By Lee Hyo-sik
Staff Reporter
The numbers of elderly women and undereducated falling into poverty have risen to their highest levels since the 1997-98 Asian financial crisis.
The Korea Institute of Public Finance (KIPF) said Friday the ratio of households earning less than half the median family income reached 8.5 percent in 2008, the highest level since 1998 when the rate was 14.8 percent. Such households are generally categorized as the group living in poverty.
Last year, the median income for a four-member household was 3.54 million won per month.
By age, the poverty rates among households headed by people in their 20s and over 60 stood at 20.6 percent and 20.3 percent, respectively, substantially higher than the overall rate.
This is attributed to the higher unemployment rate among 20-somethings amid the sluggish job market, while a growing number of elderly live alone and stay economically inactive after retirement. Many senior citizens living alone rely on a minimum state subsidy.
Additionally, less educated individuals are more likely to live in poverty.
Nearly 48 percent of households headed by those without a formal education were found to be struggling to make ends meet, while about 23.7 percent of families supported by people with only an elementary school education earned less than half of the average income.
Among families headed by university graduates, the poverty rate was only 2.9 percent.
Women are more likely to grapple with financial hardship than men, with 17 percent of households headed by women in poverty, compared with the 6.6 among male-supported families.
``With deteriorating economic conditions, more and more households here are falling into poverty. Small shop owners and temporary workers are facing increasing financial difficulties,'' KIPF senior researcher Sung Myoung-jae said.

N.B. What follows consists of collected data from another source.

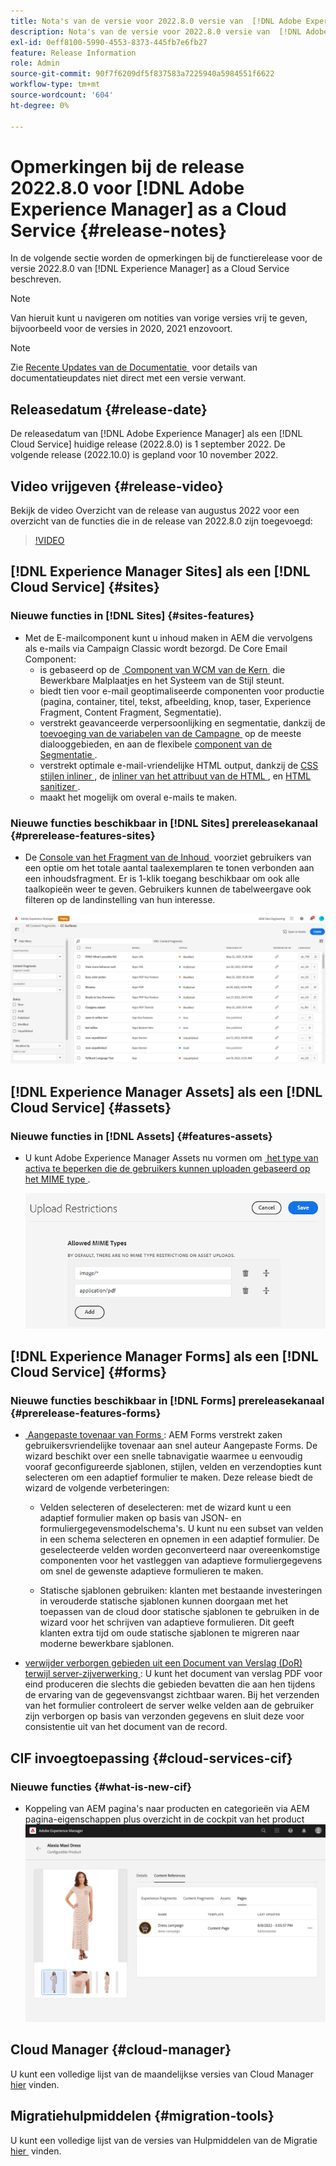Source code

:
 ```yaml
---
title: Nota's van de versie voor 2022.8.0 versie van  [!DNL Adobe Experience Manager]  as a Cloud Service.
description: Nota's van de versie voor 2022.8.0 versie van  [!DNL Adobe Experience Manager]  as a Cloud Service.
exl-id: 0eff8100-5990-4553-8373-445fb7e6fb27
feature: Release Information
role: Admin
source-git-commit: 90f7f6209df5f837583a7225940a5984551f6622
workflow-type: tm+mt
source-wordcount: '604'
ht-degree: 0%

---
```


# Opmerkingen bij de release 2022.8.0 voor [!DNL Adobe Experience Manager] as a Cloud Service {#release-notes}

In de volgende sectie worden de opmerkingen bij de functierelease voor de versie 2022.8.0 van [!DNL Experience Manager] as a Cloud Service beschreven.

>[!NOTE]
>
>Van hieruit kunt u navigeren om notities van vorige versies vrij te geven, bijvoorbeeld voor de versies in 2020, 2021 enzovoort.

>[!NOTE]
>
>Zie [&#x200B; Recente Updates van de Documentatie &#x200B;](https://experienceleague.adobe.com/docs/experience-manager-release-information/aem-release-updates/doc-updates/documentation-updates.html?lang=nl-NL) voor details van documentatieupdates niet direct met een versie verwant.

## Releasedatum {#release-date}

De releasedatum van [!DNL Adobe Experience Manager] als een [!DNL Cloud Service] huidige release (2022.8.0) is 1 september 2022.
De volgende release (2022.10.0) is gepland voor 10 november 2022.

## Video vrijgeven {#release-video}

Bekijk de video Overzicht van de release van augustus 2022 voor een overzicht van de functies die in de release van 2022.8.0 zijn toegevoegd:

>[!VIDEO](https://video.tv.adobe.com/v/346608/?quality=12)

## [!DNL Experience Manager Sites] als een [!DNL Cloud Service] {#sites}

### Nieuwe functies in [!DNL Sites] {#sites-features}

* Met de E-mailcomponent kunt u inhoud maken in AEM die vervolgens als e-mails via Campaign Classic wordt bezorgd. De Core Email Component:
   * is gebaseerd op de [&#x200B; Component van WCM van de Kern &#x200B;](https://github.com/adobe/aem-core-wcm-components) die Bewerkbare Malplaatjes en het Systeem van de Stijl steunt.
   * biedt tien voor e-mail geoptimaliseerde componenten voor productie (pagina, container, titel, tekst, afbeelding, knop, taser, Experience Fragment, Content Fragment, Segmentatie).
   * verstrekt geavanceerde verpersoonlijking en segmentatie, dankzij de [&#x200B; toevoeging van de variabelen van de Campagne &#x200B;](https://github.com/adobe/aem-core-email-components/wiki/RTE-Personalization) op de meeste dialooggebieden, en aan de flexibele [&#x200B; component van de Segmentatie &#x200B;](https://github.com/adobe/aem-core-email-components/wiki/Segmentation-component-(Technical-Documentation)).
   * verstrekt optimale e-mail-vriendelijke HTML output, dankzij de [&#x200B; CSS stijlen inliner &#x200B;](https://github.com/adobe/aem-core-email-components/wiki/HTML-Inliner:-Technical-documentation), de [&#x200B; inliner van het attribuut van de HTML &#x200B;](https://github.com/adobe/aem-core-email-components/wiki/HTML-Inliner:-Technical-documentation), en [&#x200B; HTML sanitizer &#x200B;](https://github.com/adobe/aem-core-email-components/wiki/HTML-sanitizing:-Technical-documentation).
   * maakt het mogelijk om overal e-mails te maken.

### Nieuwe functies beschikbaar in [!DNL Sites] prereleasekanaal {#prerelease-features-sites}

* De [&#x200B; Console van het Fragment van de Inhoud &#x200B;](/help/sites-cloud/administering/content-fragments/managing.md#content-fragments-console) voorziet gebruikers van een optie om het totale aantal taalexemplaren te tonen verbonden aan een inhoudsfragment. Er is 1-klik toegang beschikbaar om ook alle taalkopieën weer te geven. Gebruikers kunnen de tabelweergave ook filteren op de landinstelling van hun interesse.

![&#x200B; de Talen van de Fragmenten van de Inhoud &#x200B;](/help/release-notes/assets/cfconsole-languages.png)

## [!DNL Experience Manager Assets] als een [!DNL Cloud Service] {#assets}

### Nieuwe functies in [!DNL Assets] {#features-assets}

* U kunt Adobe Experience Manager Assets nu vormen om [&#x200B; het type van activa te beperken die de gebruikers kunnen uploaden gebaseerd op het MIME type &#x200B;](/help/assets/configure-asset-upload-restrictions.md).

  ![&#x200B; Activa uploadt beperkingen &#x200B;](/help/assets/assets/asset-upload-restrictions.png)

## [!DNL Experience Manager Forms] als een [!DNL Cloud Service] {#forms}

### Nieuwe functies beschikbaar in [!DNL Forms] prereleasekanaal {#prerelease-features-forms}

* [&#x200B; Aangepaste tovenaar van Forms &#x200B;](/help/forms/creating-adaptive-form.md): AEM Forms verstrekt zaken gebruikersvriendelijke tovenaar aan snel auteur Aangepaste Forms. De wizard beschikt over een snelle tabnavigatie waarmee u eenvoudig vooraf geconfigureerde sjablonen, stijlen, velden en verzendopties kunt selecteren om een adaptief formulier te maken. Deze release biedt de wizard de volgende verbeteringen:

   * Velden selecteren of deselecteren: met de wizard kunt u een adaptief formulier maken op basis van JSON- en formuliergegevensmodelschema&#39;s. U kunt nu een subset van velden in een schema selecteren en opnemen in een adaptief formulier. De geselecteerde velden worden geconverteerd naar overeenkomstige componenten voor het vastleggen van adaptieve formuliergegevens om snel de gewenste adaptieve formulieren te maken.

   * Statische sjablonen gebruiken: klanten met bestaande investeringen in verouderde statische sjablonen kunnen doorgaan met het toepassen van de cloud door statische sjablonen te gebruiken in de wizard voor het schrijven van adaptieve formulieren. Dit geeft klanten extra tijd om oude statische sjablonen te migreren naar moderne bewerkbare sjablonen.

* [&#x200B; verwijder verborgen gebieden uit een Document van Verslag (DoR) terwijl server-zijverwerking &#x200B;](/help/forms/generate-document-of-record-for-non-xfa-based-adaptive-forms.md): U kunt het document van verslag PDF voor eind produceren die slechts die gebieden bevatten die aan hen tijdens de ervaring van de gegevensvangst zichtbaar waren. Bij het verzenden van het formulier controleert de server welke velden aan de gebruiker zijn verborgen op basis van verzonden gegevens en sluit deze voor consistentie uit van het document van de record.

## CIF invoegtoepassing {#cloud-services-cif}

### Nieuwe functies {#what-is-new-cif}

* Koppeling van AEM pagina&#39;s naar producten en categorieën via AEM pagina-eigenschappen plus overzicht in de cockpit van het product
  ![&#x200B; de paginakoppeling van de productcockpit &#x200B;](/help/assets/CIF/product_cockpit_page_association.png)

## Cloud Manager {#cloud-manager}

U kunt een volledige lijst van de maandelijkse versies van Cloud Manager [&#x200B; hier &#x200B;](/help/implementing/cloud-manager/release-notes/current.md) vinden.

## Migratiehulpmiddelen {#migration-tools}

U kunt een volledige lijst van de versies van Hulpmiddelen van de Migratie [&#x200B; hier &#x200B;](/help/journey-migration/release-notes/release-notes-migration-tools-current.md) vinden.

``Above all, an increasing number of senior citizens, particularly elderly women, who live alone became extremely poor as Koreans tend to live long lives but their retirement preparations are terribly inadequate,'' he added.
Sung projected the ratio of households living on less than half of the median family income will reach up to 30 percent by 2030 as a result of the nation's rapidly aging population.
``The situation is even worse in other countries with a high elderly population. For Korea, a rise in the number of poor families was mainly attributed to various economic factors until the late 1980s. But since the 1990s, the poverty rate has largely been pushed up by changes in demographics.''
Additionally, the country's Gini coefficient, a key index on wealth disparity between the rich and the poor, rose to its highest level, 0.317, in 2008. The Gini coefficient measures wealth distribution by looking at levels of salaries and financial and other assets among households. The coefficient ranges from zero to one and the closer it gets to one, the wider the income gap is.